--- EXERCISE INSTRUCTIONS ---
Only certain lines below are wanted: those starting at the line containing "re-timed on the" and ending at the line containing "SRAM\ASSUMPTION. PU power", both included, each retyped exactly.

Saved data entries
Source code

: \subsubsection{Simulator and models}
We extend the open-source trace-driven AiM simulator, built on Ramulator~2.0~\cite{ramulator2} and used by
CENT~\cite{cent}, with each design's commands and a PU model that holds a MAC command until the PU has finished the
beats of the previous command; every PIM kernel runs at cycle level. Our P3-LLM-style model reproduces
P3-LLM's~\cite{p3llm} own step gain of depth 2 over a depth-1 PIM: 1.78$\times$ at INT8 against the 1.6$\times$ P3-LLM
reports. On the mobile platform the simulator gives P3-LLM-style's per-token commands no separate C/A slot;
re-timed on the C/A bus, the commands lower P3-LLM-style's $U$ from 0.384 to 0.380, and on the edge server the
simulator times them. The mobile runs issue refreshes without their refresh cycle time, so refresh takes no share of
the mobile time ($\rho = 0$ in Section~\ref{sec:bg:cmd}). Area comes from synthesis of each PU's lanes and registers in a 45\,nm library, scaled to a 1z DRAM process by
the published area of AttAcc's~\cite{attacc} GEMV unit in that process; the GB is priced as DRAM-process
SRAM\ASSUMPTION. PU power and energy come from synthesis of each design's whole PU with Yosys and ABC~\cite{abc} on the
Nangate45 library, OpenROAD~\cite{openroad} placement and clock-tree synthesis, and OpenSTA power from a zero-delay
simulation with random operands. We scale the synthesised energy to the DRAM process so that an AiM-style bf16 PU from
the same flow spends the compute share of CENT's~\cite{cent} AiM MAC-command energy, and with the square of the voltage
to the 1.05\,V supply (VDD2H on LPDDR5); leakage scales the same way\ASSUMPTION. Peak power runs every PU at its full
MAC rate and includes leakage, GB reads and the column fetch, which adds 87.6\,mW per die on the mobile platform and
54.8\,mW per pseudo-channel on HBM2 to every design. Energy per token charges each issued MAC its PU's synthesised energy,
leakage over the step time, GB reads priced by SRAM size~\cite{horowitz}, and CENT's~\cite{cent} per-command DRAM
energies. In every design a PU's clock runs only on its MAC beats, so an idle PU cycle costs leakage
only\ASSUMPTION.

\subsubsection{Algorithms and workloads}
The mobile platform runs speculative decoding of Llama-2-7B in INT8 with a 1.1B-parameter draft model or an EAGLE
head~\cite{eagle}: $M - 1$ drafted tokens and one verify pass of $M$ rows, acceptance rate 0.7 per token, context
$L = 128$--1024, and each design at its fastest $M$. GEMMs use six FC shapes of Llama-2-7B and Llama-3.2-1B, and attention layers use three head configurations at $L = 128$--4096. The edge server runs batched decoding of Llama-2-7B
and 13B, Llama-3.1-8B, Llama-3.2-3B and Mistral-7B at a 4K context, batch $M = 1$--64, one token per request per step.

--- REPLY TO THE TASK ---
re-timed on the C/A bus, the commands lower P3-LLM-style's $U$ from 0.384 to 0.380, and on the edge server the
simulator times them. The mobile runs issue refreshes without their refresh cycle time, so refresh takes no share of
the mobile time ($\rho = 0$ in Section~\ref{sec:bg:cmd}). Area comes from synthesis of each PU's lanes and registers in a 45\,nm library, scaled to a 1z DRAM process by
the published area of AttAcc's~\cite{attacc} GEMV unit in that process; the GB is priced as DRAM-process
SRAM\ASSUMPTION. PU power and energy come from synthesis of each design's whole PU with Yosys and ABC~\cite{abc} on the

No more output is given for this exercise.